Abizaid knew there were massive historical, religious and cultural forces in Iraq that the United States could never alter. The U.S. military could shape the situation on the margins, he believed, but ultimately Iraq's future belonged to the Iraqis. "If you try to control the Middle East, it will end up controlling you," he often said.

Gen. David Petraeus, Abizaid's longtime friend and rival, thought this was nonsense. A nine-page PowerPoint briefing that he prepared in 2003 after the Mosul elections captured his attitude during the war's early days. "Don't let up, must outlast them," one slide read. "Them" meant the Iraqis who had agreed to cooperate with Petraeus.

Abizaid's somewhat fatalistic attitude hindered his effectiveness in the beginning of the war, when there were no Iraqis capable of imposing order and only the United States had the capacity to stave off the chaos that was enveloping the country. Instead of using U.S. forces to seize control, he oversaw a strategy that focused on transitioning responsibility to fledgling Iraqi units that were nowhere near ready.

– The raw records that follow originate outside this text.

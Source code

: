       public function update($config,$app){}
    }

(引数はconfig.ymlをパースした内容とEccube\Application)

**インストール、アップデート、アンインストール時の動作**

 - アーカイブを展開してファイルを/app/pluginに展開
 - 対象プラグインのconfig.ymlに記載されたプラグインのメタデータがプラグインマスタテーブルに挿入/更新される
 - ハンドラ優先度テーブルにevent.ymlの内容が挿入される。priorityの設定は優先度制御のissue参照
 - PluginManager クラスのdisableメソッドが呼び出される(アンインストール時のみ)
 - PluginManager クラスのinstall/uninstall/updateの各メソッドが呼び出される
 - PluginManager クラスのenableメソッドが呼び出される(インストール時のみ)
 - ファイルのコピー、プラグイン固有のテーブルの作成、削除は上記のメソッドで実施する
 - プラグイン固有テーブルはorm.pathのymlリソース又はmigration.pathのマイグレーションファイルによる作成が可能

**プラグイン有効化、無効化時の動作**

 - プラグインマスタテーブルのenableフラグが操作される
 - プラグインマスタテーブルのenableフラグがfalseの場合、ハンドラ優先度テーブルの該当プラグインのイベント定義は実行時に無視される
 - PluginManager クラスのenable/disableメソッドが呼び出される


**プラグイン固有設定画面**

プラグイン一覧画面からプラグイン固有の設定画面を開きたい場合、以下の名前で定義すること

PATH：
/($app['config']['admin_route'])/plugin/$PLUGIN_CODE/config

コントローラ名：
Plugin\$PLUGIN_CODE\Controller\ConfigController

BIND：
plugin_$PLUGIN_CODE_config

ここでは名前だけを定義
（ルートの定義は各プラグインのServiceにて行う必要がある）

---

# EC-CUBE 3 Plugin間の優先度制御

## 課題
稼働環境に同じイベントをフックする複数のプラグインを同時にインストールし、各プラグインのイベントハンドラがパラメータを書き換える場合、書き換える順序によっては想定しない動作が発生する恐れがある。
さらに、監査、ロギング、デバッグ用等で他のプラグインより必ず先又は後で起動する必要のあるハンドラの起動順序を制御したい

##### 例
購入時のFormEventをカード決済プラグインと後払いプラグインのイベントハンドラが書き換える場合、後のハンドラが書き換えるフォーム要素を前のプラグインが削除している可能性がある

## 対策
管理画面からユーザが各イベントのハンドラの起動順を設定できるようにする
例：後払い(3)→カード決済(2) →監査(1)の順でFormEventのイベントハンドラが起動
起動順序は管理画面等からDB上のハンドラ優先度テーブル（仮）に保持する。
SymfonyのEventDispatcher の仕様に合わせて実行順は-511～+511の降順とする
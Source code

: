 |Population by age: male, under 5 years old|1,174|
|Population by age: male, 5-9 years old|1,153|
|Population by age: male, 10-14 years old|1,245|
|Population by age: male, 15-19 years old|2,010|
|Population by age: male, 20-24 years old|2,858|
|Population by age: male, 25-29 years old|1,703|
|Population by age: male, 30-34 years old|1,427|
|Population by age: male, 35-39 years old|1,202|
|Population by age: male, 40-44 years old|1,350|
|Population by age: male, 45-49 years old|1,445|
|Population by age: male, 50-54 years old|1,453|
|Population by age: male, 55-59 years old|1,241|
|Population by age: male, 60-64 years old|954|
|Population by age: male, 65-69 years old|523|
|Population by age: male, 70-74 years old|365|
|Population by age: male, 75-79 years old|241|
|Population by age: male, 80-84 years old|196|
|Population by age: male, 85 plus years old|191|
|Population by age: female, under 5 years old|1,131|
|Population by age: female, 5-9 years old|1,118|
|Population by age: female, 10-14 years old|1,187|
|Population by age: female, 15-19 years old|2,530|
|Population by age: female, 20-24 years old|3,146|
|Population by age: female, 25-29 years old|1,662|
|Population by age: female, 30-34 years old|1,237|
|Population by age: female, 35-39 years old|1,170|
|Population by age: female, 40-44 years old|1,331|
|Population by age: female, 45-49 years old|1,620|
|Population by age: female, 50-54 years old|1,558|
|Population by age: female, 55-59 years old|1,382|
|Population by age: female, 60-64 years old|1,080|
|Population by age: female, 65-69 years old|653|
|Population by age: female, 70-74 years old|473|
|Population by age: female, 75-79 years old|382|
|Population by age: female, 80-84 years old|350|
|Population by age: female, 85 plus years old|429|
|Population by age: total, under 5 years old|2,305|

Today, though, Abizaid looks prescient. The moment that he long predicted has arrived.

In Afghanistan, which makes Iraq look a bit like a desert version of Switzerland, it is likely to be years before the U.S. military is pushed into the background. Afghanistan has few roads, little government capacity, almost no economy and a jaw-dropping illiteracy rate. Without the U.S. military pushing the Afghan government and security forces to act, little happens. Not surprisingly, most ambitious U.S. officers these days are doing all they can to land in units that are likely to deploy to Afghanistan instead of Iraq. One U.S. colonel in Iraq even suggested in a memo, first reported last week by the New York Times, that it is time "for the U.S. to declare victory and go home."

But U.S. forces still have a role to play in Iraq. Their presence serves as a check on Iraqi military and political leaders' baser and more sectarian instincts. In the case of the raid on the MEK camp, U.S. officials have leaned on the Iraqis to treat the camp members humanely. A small number of American soldiers are based outside the camp, though it is unclear if their presence made any difference. MEK leaders and the provincial governor said late last week that hundreds of camp residents were wounded and several were killed in the assault.

The Americans can also act as honest brokers to resolve disagreements over the distribution of oil revenues and territorial boundaries in northern Iraq. These two issues were a major focus of Gates's trip last week.

Even Petraeus's celebrated counterinsurgency doctrine, which was finished in 2006 when the general was stuck in the wilds of Fort Leavenworth, Kan., recognized that there would be a point when the U.S. military's efforts to improve the situation in Iraq would only erode the credibility of Iraqi officials and make things worse. "Sometimes doing nothing is the best reaction," one if its Zen-like maxims read.

After six years, more than 4,300 deaths and 31,430 wounded, the moment for doing nothing in Iraq has arrived.

Greg Jaffe, who covers the military for The Washington Post, is the author, with David Cloud, of "The Fourth Star."